39.4
A Global Labour Market for Digital Work?

Thursday, 14 July 2016: 16:45
Location: Hörsaal III (Neues Institutsgebäude (NIG))
Oral Presentation
Joerg FLECKER, University of Vienna, Austria
The pervasiveness of new ICT brings about new constellations of space and time for work in a wide variety of industries and business functions. Since the wave of offshoring in the 1990s and 2000s, service functions, including customer service, software development, creative work and administrative tasks have become highly dispersed in companies' search for lower cost and relevant skills. The relocation of work at a global scale, best epitomized by the ascent of India’s IT and business process outsourcing industries, signaled the emergence of a new‘new international division of labour’. In addition to the dynamics of global value chains and networks, internet-based crowdsourcing platforms accelerate the delocalization of work. This development of new business models and forms of work enabled by the internet further contribute to ‘new geographies’ of work in the digital economy. What is more, work itself seems to move to global information spaces and to become virtual when work objects are digital and tools and knowledge are standardized at a global scale with the Internet providing access to information spaces from all localities with sufficient connectivity.  These processes intensify the worldwide competition between educated workers which results, in some circumscribed sectors and occupations, in a global labour market.

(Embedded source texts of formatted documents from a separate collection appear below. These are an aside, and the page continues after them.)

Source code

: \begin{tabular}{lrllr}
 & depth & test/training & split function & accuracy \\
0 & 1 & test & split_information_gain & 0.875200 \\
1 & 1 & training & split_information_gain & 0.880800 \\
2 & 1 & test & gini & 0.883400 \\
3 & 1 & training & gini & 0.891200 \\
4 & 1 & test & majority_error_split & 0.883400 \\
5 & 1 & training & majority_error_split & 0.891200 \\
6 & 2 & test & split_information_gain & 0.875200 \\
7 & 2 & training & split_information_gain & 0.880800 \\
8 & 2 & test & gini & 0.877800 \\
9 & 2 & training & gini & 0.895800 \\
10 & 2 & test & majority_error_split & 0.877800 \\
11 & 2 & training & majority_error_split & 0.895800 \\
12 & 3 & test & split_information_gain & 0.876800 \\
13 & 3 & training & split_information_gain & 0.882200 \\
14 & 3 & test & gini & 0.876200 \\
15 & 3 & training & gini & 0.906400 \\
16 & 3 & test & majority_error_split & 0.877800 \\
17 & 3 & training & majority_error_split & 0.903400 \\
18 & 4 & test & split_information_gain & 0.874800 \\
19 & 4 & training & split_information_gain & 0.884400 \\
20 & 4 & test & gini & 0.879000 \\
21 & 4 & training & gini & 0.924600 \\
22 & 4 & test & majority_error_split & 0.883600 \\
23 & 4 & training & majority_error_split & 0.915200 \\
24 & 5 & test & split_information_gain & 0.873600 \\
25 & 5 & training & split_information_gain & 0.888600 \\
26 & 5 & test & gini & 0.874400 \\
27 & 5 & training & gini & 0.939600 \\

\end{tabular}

This contribution is based on the findings of the working group on ´New geographies and the new spatial division of virtual labour´ of the European COST Action ‘Dynamics of Virtual Work’. It maps the emergence of, and the limitations to, global labour markets for digital work in IT, IT enabled services, creative industries and related business areas taking into account the dynamics of global value chains, the virtualization of organizations and the development of crowdsourcing platforms.